While the decision to field first after winning the toss in the third and last encounter may well have cost us dear, the reality is that our Test squad has one leak too many.
The sadder fact is that every one-day triumph of ours seeks to plug that plug with mere euphoria led by our media which sees in cricket nothing but a way to better its commercial ratings with the public.
Making icons out of our cricketers at the drop of our hat is becoming a debilitating habit that makes us miss the woods for the trees.
Sustained analysis is missing, criticism arouses anger; high praise and rewards galore are at a premium.
Just see the contrasts between the two teams in the recent series. England is crippled by the sudden departure of its opening batsman Marcus Trescothick, but Alistair Cook steps in his shoes and the man makes a century on debut.
Vaughan's knee compels him to leave at the eleventh hour but Paul Collingwood makes up with a first-ever Test century.
Even when the successful Cook is a victim of the Bombay belly, newcomer Owais Shah comes at one down and bats with authority, almost arrogance, for which our experience bowlers have no answer.
And when Harmison is unavailable, James Anderson makes his captain forget him altogether.
All of the above in conditions alien to them. All that against our very best.
And all that represents ability-cum-application not quite visible in our heroes of various hues and hooplas.
Doff your hat then to this never-say-die of Englishmen under a substitute skipper.
In the ultimate analysis, the sustained accuracy of England's fast bowling attack and the lift it generated with sheer strength punctured our much vaunted batting that could not reach 350 even once in our four completed innings.
To rub salt into our injury, England's two unheralded spinners sucked Rahul Dravid and Sachin Tendulkar, two amongst our 'greats,' two times each.
That we had only one centurion, Wasim Jaffer, as against three of England's tells its own tale.
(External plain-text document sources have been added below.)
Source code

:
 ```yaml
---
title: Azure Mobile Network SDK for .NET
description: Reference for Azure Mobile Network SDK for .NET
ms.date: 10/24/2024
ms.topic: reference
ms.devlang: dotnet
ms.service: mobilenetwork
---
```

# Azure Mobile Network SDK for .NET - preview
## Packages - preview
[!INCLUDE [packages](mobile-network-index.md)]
In contrast, our best paceman lately, Irfan Pathan, was a sad failure. Is that the effect of artificially transforming him into an all-rounder?
If not, how does one explain the sustained and dramatic fall in speed? How does one explain the sudden loss of his ability to swing the ball tantalisingly away from the left-handed batsman? To add to the woes, he has a wide ball too many.
Return, for a moment, to Matthew Hoggard's accuracy. Ball after ball after ball, he made our batsmen's life a struggle, nay a misery, as he brought the ball, new or old, from the good length, into the right-hander's stumps, forcing him to either gingerly defend the 130-and-above kph deliveries or get out lbw.
Short and outside the off-side? Hardly.
Full on the legs for an onside thrust? Rare.
Nagging, nagging, nagging, interspersed with the one at the chin or the helmet. For the connoisseur, Hoggard was the bowler of the series (with the very fast Flintoff coming second.)
And he succeeded in the main because our batsmen didn't have a strategy to counter that nagging. Not one of them had the courage of technique to stand a good foot or so outside the batting crease so as to disturb that length.
Next time you watch Australia play a Test, see how their Matthew Hayden constricts the fast bowler with the method.
In contrast, none of our bowlers, pace or spin, had the lethal quality -- not even on the fourth day of the Wankhede stadium Test when the pitch was affording bounce and bite.
A word here about Harbhajan Singh who continues to be dubbed as the 'Turbanator' despite the calamitous decline from his performance against the Australians five seasons ago.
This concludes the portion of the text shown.